But, the OP said it was two females I think. I don't know the likelihood of two going into labor at the same time. Sympathy pain? Even if OP you don't have male platys in the tank, the females store sperm for a long time and could have been inseminated a while ago and may have been knocked up at the fish store.

A lot of people don't think Ph up works. I tried using it for a long time with no results. Finally, I heard about using baking soda to increase ph and it works very quickly. A word of,caution, make sure you err on the side of under dosing to do a more gradual increase. I would look up a few different website instructions to figure out the proper formula of water:baking soda to add based on the size of your tank. I learned from experience to compare instructions. First time I did it, the Ph skyrocketed within an hour and I had to do an emergency large water change and then a pwc a few hours later to dilute it to save my fish from dying of shock or stress.
 
I made an awful discovery last night -- tiny white spots on both platies especially in their fins. After some research, I am sure it is Ich. I can't believe it - as my tank fully cycled yesterday and I was feeling so relieved that all my fish had survived it. It is a planted tank with 3 amano shrimp, 3 Julii cories, 2 endlers, 5 rasbora and the two platies.

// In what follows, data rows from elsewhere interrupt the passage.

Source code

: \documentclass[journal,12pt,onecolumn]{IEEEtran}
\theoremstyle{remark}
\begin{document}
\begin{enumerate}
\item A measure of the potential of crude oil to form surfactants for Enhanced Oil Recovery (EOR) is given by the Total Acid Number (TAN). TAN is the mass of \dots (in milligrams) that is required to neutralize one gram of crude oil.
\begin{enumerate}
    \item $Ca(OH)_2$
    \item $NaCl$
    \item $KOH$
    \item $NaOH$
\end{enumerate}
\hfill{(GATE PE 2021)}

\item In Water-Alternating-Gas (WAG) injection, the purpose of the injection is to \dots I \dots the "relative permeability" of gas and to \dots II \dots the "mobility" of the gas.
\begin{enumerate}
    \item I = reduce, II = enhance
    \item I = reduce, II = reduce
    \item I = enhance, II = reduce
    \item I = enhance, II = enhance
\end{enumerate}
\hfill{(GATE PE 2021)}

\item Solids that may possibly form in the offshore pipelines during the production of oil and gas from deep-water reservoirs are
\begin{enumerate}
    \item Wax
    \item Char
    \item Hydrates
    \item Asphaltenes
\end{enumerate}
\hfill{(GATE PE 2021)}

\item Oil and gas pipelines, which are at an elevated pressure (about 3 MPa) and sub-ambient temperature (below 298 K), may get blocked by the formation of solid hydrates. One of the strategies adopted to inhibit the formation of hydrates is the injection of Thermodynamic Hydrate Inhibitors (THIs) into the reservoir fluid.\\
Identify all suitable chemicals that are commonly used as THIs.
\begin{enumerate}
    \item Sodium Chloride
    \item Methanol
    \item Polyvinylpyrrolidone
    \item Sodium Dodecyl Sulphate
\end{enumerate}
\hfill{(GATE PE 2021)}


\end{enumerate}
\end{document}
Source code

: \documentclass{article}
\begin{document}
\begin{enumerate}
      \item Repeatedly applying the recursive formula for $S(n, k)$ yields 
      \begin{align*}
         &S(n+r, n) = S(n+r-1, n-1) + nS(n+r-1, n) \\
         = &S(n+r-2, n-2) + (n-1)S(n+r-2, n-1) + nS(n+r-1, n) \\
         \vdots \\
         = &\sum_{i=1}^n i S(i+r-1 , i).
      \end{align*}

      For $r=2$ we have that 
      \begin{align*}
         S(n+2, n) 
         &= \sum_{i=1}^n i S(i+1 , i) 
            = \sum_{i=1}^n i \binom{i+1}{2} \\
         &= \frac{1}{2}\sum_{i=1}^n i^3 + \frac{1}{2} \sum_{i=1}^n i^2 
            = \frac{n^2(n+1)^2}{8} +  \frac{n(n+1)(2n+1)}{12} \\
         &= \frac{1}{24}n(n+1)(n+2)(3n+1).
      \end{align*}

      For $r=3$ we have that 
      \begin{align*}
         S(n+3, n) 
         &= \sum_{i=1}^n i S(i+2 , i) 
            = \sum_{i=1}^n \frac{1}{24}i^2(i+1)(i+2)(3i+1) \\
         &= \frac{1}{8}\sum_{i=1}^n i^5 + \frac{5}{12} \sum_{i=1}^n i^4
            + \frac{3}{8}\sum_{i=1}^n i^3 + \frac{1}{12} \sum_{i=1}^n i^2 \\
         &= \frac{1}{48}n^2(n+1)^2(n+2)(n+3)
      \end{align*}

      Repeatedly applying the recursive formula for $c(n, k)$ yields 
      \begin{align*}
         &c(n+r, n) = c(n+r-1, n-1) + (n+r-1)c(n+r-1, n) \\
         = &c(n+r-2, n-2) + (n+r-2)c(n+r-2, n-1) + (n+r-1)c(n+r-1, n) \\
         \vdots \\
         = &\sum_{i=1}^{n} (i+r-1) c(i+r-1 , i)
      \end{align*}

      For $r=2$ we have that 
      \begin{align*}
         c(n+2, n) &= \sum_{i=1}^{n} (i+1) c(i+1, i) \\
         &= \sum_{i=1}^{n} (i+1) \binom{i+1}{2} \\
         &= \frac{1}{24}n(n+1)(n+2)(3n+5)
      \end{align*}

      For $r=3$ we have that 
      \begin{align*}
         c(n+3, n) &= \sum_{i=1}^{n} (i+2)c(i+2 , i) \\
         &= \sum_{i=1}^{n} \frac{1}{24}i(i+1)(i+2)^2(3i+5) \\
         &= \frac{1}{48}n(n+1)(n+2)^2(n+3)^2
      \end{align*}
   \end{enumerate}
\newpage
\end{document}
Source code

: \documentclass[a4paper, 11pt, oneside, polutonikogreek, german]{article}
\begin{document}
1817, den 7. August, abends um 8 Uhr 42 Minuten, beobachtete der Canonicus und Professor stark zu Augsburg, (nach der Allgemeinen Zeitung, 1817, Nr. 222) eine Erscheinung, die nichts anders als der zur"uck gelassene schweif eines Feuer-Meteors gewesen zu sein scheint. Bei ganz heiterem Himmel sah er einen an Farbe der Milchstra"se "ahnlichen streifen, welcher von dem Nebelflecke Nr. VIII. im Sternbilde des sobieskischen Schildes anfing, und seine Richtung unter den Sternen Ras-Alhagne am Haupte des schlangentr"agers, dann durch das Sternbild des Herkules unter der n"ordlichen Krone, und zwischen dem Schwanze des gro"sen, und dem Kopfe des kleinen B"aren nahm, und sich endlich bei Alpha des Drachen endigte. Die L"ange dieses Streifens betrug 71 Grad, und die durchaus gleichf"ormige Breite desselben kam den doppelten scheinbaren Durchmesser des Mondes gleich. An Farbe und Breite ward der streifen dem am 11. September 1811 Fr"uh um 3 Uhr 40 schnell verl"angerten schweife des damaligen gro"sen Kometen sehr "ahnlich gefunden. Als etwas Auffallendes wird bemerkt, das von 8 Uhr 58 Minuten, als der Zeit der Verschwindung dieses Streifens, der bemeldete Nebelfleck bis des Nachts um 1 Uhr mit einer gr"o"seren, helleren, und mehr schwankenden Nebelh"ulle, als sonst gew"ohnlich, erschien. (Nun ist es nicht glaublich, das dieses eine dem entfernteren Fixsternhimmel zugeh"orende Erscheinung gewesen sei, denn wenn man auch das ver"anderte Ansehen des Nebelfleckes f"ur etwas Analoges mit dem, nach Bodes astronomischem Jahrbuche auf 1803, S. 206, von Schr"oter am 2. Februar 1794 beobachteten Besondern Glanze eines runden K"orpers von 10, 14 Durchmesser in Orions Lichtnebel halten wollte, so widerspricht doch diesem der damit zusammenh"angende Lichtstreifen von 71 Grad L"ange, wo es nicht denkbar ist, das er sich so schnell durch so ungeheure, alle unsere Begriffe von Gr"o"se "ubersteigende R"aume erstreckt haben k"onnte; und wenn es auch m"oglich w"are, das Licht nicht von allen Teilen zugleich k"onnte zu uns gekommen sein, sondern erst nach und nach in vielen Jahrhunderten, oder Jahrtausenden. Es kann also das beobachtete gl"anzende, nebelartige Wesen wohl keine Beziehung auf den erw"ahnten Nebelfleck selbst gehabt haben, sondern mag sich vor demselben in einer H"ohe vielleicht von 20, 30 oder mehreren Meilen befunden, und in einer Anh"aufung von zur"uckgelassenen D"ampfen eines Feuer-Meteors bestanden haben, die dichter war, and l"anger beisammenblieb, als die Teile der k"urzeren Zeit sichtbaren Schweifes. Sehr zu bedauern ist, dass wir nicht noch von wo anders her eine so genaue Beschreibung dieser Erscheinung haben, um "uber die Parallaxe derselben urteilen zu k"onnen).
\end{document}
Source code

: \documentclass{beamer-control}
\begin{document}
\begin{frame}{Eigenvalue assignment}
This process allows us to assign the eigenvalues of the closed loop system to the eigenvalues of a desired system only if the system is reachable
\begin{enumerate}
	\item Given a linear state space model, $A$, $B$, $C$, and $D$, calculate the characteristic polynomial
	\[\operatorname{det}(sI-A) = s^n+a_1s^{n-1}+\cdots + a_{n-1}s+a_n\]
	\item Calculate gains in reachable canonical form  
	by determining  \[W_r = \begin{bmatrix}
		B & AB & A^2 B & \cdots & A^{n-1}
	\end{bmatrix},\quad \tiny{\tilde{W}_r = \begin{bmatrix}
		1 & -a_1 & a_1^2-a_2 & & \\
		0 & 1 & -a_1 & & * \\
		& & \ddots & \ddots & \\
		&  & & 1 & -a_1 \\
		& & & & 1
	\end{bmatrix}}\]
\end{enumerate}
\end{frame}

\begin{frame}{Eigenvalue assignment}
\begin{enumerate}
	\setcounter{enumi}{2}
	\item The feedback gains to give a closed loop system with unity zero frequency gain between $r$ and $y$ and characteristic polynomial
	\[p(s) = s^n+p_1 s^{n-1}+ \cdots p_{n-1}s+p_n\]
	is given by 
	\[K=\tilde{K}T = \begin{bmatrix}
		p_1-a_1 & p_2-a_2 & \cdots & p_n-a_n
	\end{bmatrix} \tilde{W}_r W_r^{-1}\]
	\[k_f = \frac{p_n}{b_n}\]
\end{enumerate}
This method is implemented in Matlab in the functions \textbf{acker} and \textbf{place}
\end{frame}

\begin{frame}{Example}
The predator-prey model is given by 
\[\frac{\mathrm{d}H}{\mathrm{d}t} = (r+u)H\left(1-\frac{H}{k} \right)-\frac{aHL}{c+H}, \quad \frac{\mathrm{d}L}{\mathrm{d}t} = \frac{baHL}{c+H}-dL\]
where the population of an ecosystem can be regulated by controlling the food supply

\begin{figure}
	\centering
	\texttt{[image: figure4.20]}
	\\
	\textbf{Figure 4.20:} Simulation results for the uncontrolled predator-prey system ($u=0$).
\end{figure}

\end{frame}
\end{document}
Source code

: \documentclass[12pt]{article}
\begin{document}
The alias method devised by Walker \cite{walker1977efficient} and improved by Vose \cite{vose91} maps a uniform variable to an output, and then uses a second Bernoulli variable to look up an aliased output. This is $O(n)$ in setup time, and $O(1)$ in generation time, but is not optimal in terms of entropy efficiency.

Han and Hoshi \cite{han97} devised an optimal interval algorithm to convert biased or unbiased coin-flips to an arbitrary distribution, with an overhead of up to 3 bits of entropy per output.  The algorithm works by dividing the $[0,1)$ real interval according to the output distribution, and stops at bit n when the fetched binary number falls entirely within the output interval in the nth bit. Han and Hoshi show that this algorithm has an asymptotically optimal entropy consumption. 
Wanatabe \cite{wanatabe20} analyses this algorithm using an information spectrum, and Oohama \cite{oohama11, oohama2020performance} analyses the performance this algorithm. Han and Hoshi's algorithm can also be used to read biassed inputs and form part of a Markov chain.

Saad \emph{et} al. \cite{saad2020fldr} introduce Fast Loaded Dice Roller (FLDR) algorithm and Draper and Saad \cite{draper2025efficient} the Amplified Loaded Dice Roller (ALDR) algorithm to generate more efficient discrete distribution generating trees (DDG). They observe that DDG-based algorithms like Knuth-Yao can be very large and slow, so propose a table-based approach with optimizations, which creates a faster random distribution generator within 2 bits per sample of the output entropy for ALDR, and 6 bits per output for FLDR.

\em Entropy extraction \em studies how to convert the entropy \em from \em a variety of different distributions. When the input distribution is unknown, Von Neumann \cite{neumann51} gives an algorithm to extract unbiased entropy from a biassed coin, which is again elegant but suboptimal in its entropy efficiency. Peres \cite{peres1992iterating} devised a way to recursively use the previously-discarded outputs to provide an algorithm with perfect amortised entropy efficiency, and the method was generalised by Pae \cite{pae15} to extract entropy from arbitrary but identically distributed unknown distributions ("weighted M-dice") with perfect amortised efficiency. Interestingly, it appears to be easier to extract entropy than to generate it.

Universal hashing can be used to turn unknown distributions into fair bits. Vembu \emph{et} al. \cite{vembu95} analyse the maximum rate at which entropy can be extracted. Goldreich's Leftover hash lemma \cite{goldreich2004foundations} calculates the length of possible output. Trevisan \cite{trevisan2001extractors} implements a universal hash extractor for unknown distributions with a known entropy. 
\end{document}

I spent 2 hours researching treatment last night as it seems tricky to treat when I have plants, shrimp and cories. I order Paraguard online - I can't get it in my small city, but it could take a few days to get to me. I know I could increase the temp but my heater is not adjustable - it is permanently set to 78. I could go buy another heater today after work.

Quite concerned I am going to lose my whole tank just at the point when I thought I could stop worrying so much. I feel quite attached!

:ermm:
 
Aww!! I'm so sorry. Is it possible to quarantine the platies (and if any other fish start showing symptoms quarantine them too?)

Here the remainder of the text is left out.